Skin tissue expansion is a clinical method for skin regeneration. the transplantation of mesenchymal stem cells (MSCs) promote skin expansion [67]. Other cells that improve wound healing and quality of regenerating skin are the secretome of peripheral blood mononuclear cells (PBMCs) [68] and human embryonic cells (hESCs) [69].
Platelet rich plasma fractionation enhance platelet-derived growth factors. Produce of hydrogel with fractionated platelet –rich plasma supplemented scaffold improve cellular recruitment and growth and differentiation of dermal–derived stem cells [70] and novel skin substitute are made of pullular and gelatin (PG1 hydrogel)can increase wound healing following burn and chronic wounds [71].
Fibrin play an important role during skin regeneration by its ability to easily bind to cells. Nanostructure material are attractive for cell adhesion and proliferation and improve proliferation of skin cells. The fibrin Nano coating on poly (L-lactin) (PLA) Nano fibrous membrane effect on the function of human dermal fibroblast [72]. There are several cellular and molecular mechanism involved in skin regeneration that can develop local skin therapies such as opioid receptors function [73].

Conclusion

Tissue regeneration has the ability to improve tissues function and structure that are injured by trauma, cancer or congenital disorder. Knowledge about mechanism of regeneration and involved signaling pathway and regulator molecules in this process can help to increase treatment. Also tissue transplantation is used for replace damaged tissue but there are limitations such as rejection because of immune system, so development of regenerative medicine may solve this problem by using of patient‘s cells for therapy that called as tissue engineering.

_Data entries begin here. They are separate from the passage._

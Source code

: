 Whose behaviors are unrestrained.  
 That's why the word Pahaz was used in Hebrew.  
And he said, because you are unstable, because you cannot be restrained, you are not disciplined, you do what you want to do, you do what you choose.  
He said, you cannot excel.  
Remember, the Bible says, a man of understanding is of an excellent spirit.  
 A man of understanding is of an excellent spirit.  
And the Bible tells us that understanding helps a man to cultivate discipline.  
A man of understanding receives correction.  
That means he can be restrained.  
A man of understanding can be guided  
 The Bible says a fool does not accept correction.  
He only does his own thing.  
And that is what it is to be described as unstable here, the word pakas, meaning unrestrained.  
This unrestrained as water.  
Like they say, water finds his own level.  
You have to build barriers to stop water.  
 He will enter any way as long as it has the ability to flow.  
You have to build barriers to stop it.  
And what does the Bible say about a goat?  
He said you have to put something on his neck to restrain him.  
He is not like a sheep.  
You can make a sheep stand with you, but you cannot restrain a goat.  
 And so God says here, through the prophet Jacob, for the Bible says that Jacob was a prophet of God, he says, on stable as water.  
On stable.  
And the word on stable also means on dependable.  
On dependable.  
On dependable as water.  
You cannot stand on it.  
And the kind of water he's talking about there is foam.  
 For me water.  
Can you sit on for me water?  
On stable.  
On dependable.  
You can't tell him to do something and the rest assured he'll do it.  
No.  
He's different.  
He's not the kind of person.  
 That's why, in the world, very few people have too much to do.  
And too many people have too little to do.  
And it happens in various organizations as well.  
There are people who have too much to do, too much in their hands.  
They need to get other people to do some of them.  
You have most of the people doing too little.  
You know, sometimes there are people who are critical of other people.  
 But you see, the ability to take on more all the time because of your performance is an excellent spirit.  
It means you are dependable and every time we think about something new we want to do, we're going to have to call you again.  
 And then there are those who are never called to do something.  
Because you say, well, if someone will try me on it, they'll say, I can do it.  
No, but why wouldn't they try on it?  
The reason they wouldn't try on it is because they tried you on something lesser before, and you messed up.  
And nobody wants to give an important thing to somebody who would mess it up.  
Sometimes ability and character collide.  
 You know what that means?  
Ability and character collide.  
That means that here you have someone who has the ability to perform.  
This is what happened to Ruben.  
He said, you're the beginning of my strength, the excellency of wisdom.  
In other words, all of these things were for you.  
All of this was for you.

Regenerative medicine food and drug –approved products encompass in three category: biological, cell base medical device and biopharmaceutical that are commercially available.
Following injury, innate healing responses occur in body. The group of regulators control this responses are microRNA that are involved in multiple physiological and pathological processes of cell differentiation and function.
MiRNAs-based therapy can be considered as a promising strategy for the treatment. Materials are often an important component of current regenerative medicine strategies because the material can imitate the native extracellular matrix (ECM) of tissues, contribute to the function and structure of new tissue, and positionally present growth factors [4].
The use of components with high efficacy enhances a chance of achievement in manufacturing of tissue. These components include stem cells, scaffolds, bioreactors (growth factor and signaling). In summary, regenerative medicine whirls in tree main base including cell therapy, biomaterial technology and tissue engineering that may became the only strategy for treatment of most of disease in the future.